Erneute Niederlage von pro Köln / Innenminister Wolf: Oberverwaltungsgericht Münster erlaubt Beobachtung durch Verfassungsschutz Nordrhein-Westfalen

Die Aufklärung der Öffentlichkeit über pro Köln in den Verfassungsschutzberichten 2005 und 2006 des Landes Nordrhein-Westfalen war rechtmäßig. Dies hat das Oberverwaltungsgericht Münster jetzt bestätigt. Mit Beschluss vom 8. Juli 2009 wies es den Antrag von pro Köln auf Zulassung der Berufung zurück.

Das Innenministerium teilt mit:

Die Aufklärung der Öffentlichkeit über pro Köln in den Verfassungsschutzberichten 2005 und 2006 des Landes Nordrhein-Westfalen war rechtmäßig. Dies hat das Oberverwaltungsgericht Münster jetzt bestätigt. Mit Beschluss vom 8. Juli 2009 wies es den Antrag von pro Köln auf Zulassung der Berufung zurück. Damit bestätigte das oberste Verwaltungsgericht des Landes Nordrhein-Westfalen ausdrücklich die Einschätzung des Innenministeriums Nordrhein-Westfalen, dass pro Köln aufgrund seiner allgemeinen und pauschalen Diffamierung von Ausländern in Verdacht steht, gegen die Menschenwürde zu verstoßen. „Die Achtung der Menschenwürde ist oberstes Prinzip unserer Verfassung und gilt für alle Menschen gleichermaßen - unabhängig von Rasse und Hautfarbe“, erklärte Innenminister Dr. Ingo Wolf heute (10. Juli 2009) in Düsseldorf.

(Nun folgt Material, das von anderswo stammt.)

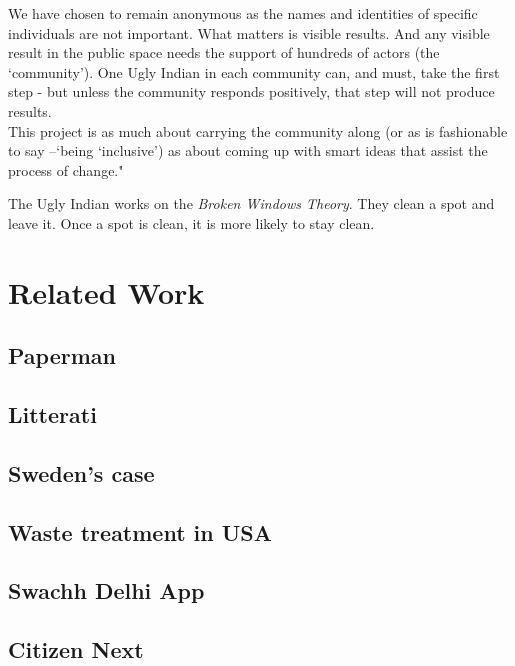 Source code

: \documentclass[10pt]{article}
\begin{document}
We have chosen to remain anonymous as the names and identities of specific individuals are not important. What matters is visible results. And any visible result in the public space needs the support of hundreds of actors (the ‘community’). One Ugly Indian in each community can, and must, take the first step - but unless the community responds positively, that step will not produce results.\\
This project is as much about carrying the community along (or as is fashionable to say –‘being ‘inclusive’) as about coming up with smart ideas that assist the process of change."

The Ugly Indian works on the \emph{Broken Windows Theory}. They clean a spot and leave it. Once a spot is clean, it is more likely to stay clean.

\section{Related Work}



\subsection {Paperman}



\subsection{Litterati}

\subsection{Sweden's case}

\subsection{Waste treatment in USA}

\subsection{Swachh Delhi App}

\subsection{Citizen Next}



\end{document}
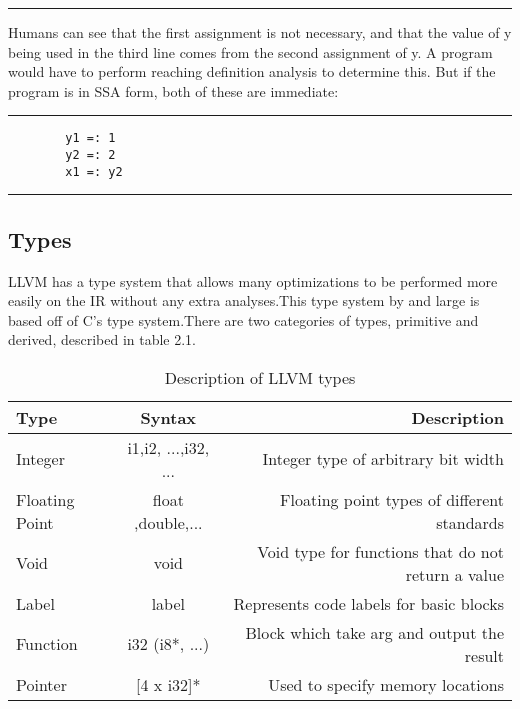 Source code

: \documentclass{book}
\begin{document}
    \noindent\rule{12cm}{0.4pt} \linebreak
	
	Humans can see that the first assignment is not necessary, and that the value of y being used in the third line comes from the second assignment of y. A program would have to perform reaching definition analysis to determine this. But if the program is in SSA form, both of these are immediate: \newline
	
    \noindent\rule{12cm}{0.4pt}
	
	\begin{verbatim}
		y1 =: 1
		y2 =: 2
		x1 =: y2
	\end{verbatim}

    \noindent\rule{12cm}{0.4pt} \linebreak
    
    \subsection{Types}
    
    LLVM has a type system that allows many optimizations to be performed more easily on the IR without any extra analyses.This type system by and large is based off of C's type system.There are two categories of types, primitive and derived, described in table 2.1.\newline
    
   
    \begin{table}[h!]
    	\begin{center}
    		\label{tab:Table 2.1.}
    		\begin{tabular}{l|c|r} 
    			\hline
    			\textbf{Type} & \textbf{Syntax} & \textbf{Description}\\
    			\hline
    			Integer & i1,i2, ...,i32, ... & Integer type of arbitrary bit width\\
    			Floating Point & float ,double,... & Floating point types of different standards \\
    			Void & void & Void type for functions that do not return a value \\
    			Label & label & Represents code labels for basic blocks \\
    			\hline
    			Function & i32 (i8*, ...) & Block which take arg and output the result\\
    			Pointer & [4 x i32]* & Used to specify memory locations\\
    			\hline
    		\end{tabular}
    		\caption{Description of LLVM types}
    	\end{center}
    \end{table}
\end{document}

Das Oberverwaltungsgericht (OVG) hat seine Entscheidung u. a. mit  Zitaten der Fraktionsvorsitzenden von pro Köln im Kölner Stadtrat begründet. Das OVG stellt ausdrücklich fest, dass Funktionäre von pro Köln „fortgesetzt mit pauschalisierenden, plakativen Äußerungen Ausländer sowie Zuwanderer wegen ihrer Abstammung und/oder Religionszugehörigkeit ausgrenzend und als kriminell oder nicht integrierbar dargestellt haben“ und dass der Kläger „die Lebensweise Homosexueller verunglimpft und sie in einer die Menschenwürde berührenden Art und Weise herabsetzt.“

„Die eindeutige Aussage des Oberverwaltungsgerichts Münster zeigt, dass pro Köln auch weiterhin beobachtet werden muss, um auf  Gefahren für die verfassungsgemäße Ordnung frühzeitig reagieren zu können“, betonte der Innenminister. „pro Köln versucht sich in einem bürgerlichen Gewand zu tarnen. Insbesondere die kooperativen Kontakte zu anderen rechtsextremistischen Parteien und Organisationen werden wir ganz genau im Visier haben“, sagte der Minister. Der nordrhein-westfälische Verfassungsschutz werde auch künftig verhindern, dass Organisationen wie pro Köln ihre verfassungsfeindliche Agitation unbehelligt fortsetzen können.